Within the records, which lines hold the string "link"? Report each one by copying it.
____ Extracted records
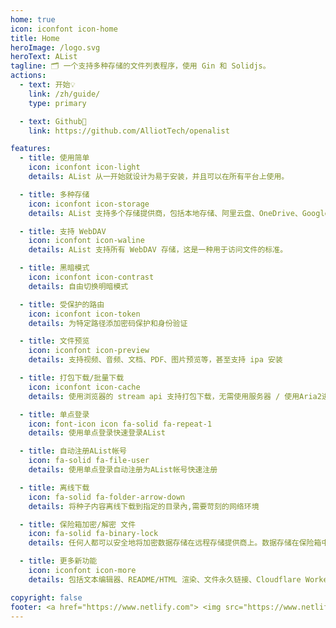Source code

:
 ```yaml
---
home: true
icon: iconfont icon-home
title: Home
heroImage: /logo.svg
heroText: AList
tagline: 🗂️ 一个支持多种存储的文件列表程序，使用 Gin 和 Solidjs。
actions:
  - text: 开始💡
    link: /zh/guide/
    type: primary

  - text: Github🌱
    link: https://github.com/AlliotTech/openalist

features:
  - title: 使用简单
    icon: iconfont icon-light
    details: AList 从一开始就设计为易于安装，并且可以在所有平台上使用。

  - title: 多种存储
    icon: iconfont icon-storage
    details: AList 支持多个存储提供商，包括本地存储、阿里云盘、OneDrive、Google Drive 等，且易于拓展。

  - title: 支持 WebDAV
    icon: iconfont icon-waline
    details: AList 支持所有 WebDAV 存储，这是一种用于访问文件的标准。

  - title: 黑暗模式
    icon: iconfont icon-contrast
    details: 自由切换明暗模式

  - title: 受保护的路由
    icon: iconfont icon-token
    details: 为特定路径添加密码保护和身份验证

  - title: 文件预览
    icon: iconfont icon-preview
    details: 支持视频、音频、文档、PDF、图片预览等，甚至支持 ipa 安装

  - title: 打包下载/批量下载
    icon: iconfont icon-cache
    details: 使用浏览器的 stream api 支持打包下载，无需使用服务器 / 使用Aria2进行批量下载支持文件夹

  - title: 单点登录
    icon: font-icon icon fa-solid fa-repeat-1
    details: 使用单点登录快速登录AList

  - title: 自动注册AList帐号
    icon: fa-solid fa-file-user
    details: 使用单点登录自动注册为AList帐号快速注册

  - title: 离线下载
    icon: fa-solid fa-folder-arrow-down
    details: 将种子内容离线下载到指定的目录內,需要苛刻的网络环境

  - title: 保险箱加密/解密 文件
    icon: fa-solid fa-binary-lock
    details: 任何人都可以安全地将加密数据存储在远程存储提供商上。数据存储在保险箱中，提供商只能看到保险箱，看不到您的数据。

  - title: 更多新功能
    icon: iconfont icon-more
    details: 包括文本编辑器、README/HTML 渲染、文件永久链接、Cloudflare Workers 代理等

copyright: false
footer: <a href="https://www.netlify.com"> <img src="https://www.netlify.com/v3/img/components/netlify-color-bg.svg" alt="Deploys by Netlify" /> </a> <div>AGPL-3.0 Licensed | Copyright © 2022-present AList</div><script src="/adb.js" type="text/javascript"></script>
---
```


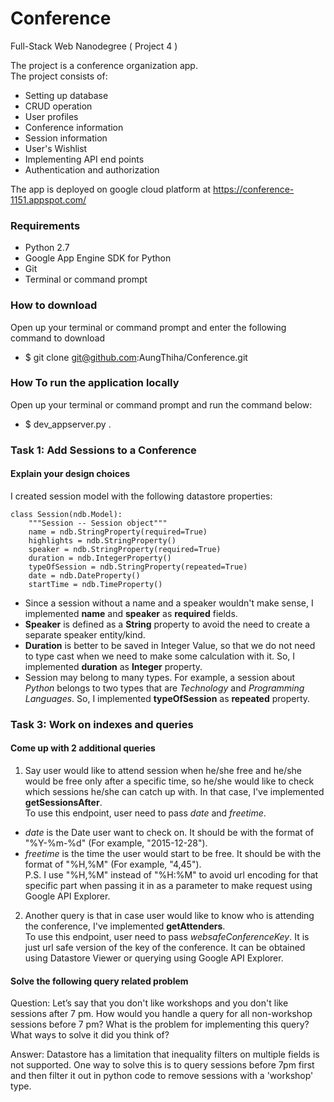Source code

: # Conference
Full-Stack Web Nanodegree ( Project 4 )

The project is a conference organization app.<br>
The project consists of:<br>
* Setting up database
* CRUD operation
* User profiles
* Conference information
* Session information
* User's Wishlist
* Implementing API end points
* Authentication and authorization

The app is deployed on google cloud platform at https://conference-1151.appspot.com/


### Requirements
* Python 2.7
* Google App Engine SDK for Python
* Git
* Terminal or command prompt


### How to download
Open up your terminal or command prompt and enter the following command to download
* $ git clone git@github.com:AungThiha/Conference.git


### How To run the application locally
Open up your terminal or command prompt and run the command below:<br>
* $ dev_appserver.py .


### Task 1: Add Sessions to a Conference

#### Explain your design choices
I created session model with the following datastore properties:
```
class Session(ndb.Model):
    """Session -- Session object"""
    name = ndb.StringProperty(required=True)
    highlights = ndb.StringProperty()
    speaker = ndb.StringProperty(required=True)
    duration = ndb.IntegerProperty()
    typeOfSession = ndb.StringProperty(repeated=True)
    date = ndb.DateProperty()
    startTime = ndb.TimeProperty()
```
* Since a session without a name and a speaker wouldn't make sense, I implemented **name** and **speaker** as **required** fields.<br>
* **Speaker** is defined as a **String** property to avoid the need to create a separate speaker entity/kind.<br>
* **Duration** is better to be saved in Integer Value, so that we do not need to type cast when we need to make some calculation with it.
So, I implemented **duration** as **Integer** property.<br>
* Session may belong to many types. For example, a session about *Python* belongs to two types that are *Technology* and *Programming Languages*.
So, I implemented **typeOfSession** as **repeated** property.


### Task 3: Work on indexes and queries

#### Come up with 2 additional queries
1. Say user would like to attend session when he/she free 
and he/she would be free only after a specific time, 
so he/she would like to check which sessions he/she can catch up with. 
In that case, I've implemented **getSessionsAfter**.<br>
To use this endpoint, user need to pass *date* and *freetime*.
* *date* is the Date user want to check on. It should be with the format of "%Y-%m-%d" (For example, "2015-12-28").
* *freetime* is the time the user would start to be free. It should be with the format of "%H,%M" (For example, "4,45").<br>
P.S. I use "%H,%M" instead of "%H:%M" to avoid url encoding for that specific part when passing it in as a parameter to make request using Google API Explorer.

2. Another query is that in case user would like to know who is attending
the conference, I've implemented **getAttenders**.<br>
To use this endpoint, user need to pass *websafeConferenceKey*. 
It is just url safe version of the key of the conference. 
It can be obtained using Datastore Viewer or querying using Google API Explorer. 


#### Solve the following query related problem
Question: Let’s say that you don't like workshops and you don't like sessions after 7 pm. How would you handle a query for all non-workshop sessions before 7 pm? What is the problem for implementing this query? What ways to solve it did you think of?

Answer: Datastore has a limitation that inequality filters on multiple fields is not supported. One way to solve this is to query sessions before 7pm first and then filter it out in python code to remove sessions with a 'workshop' type.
________
■ Task response:
    link: /zh/guide/
    link: https://github.com/AlliotTech/openalist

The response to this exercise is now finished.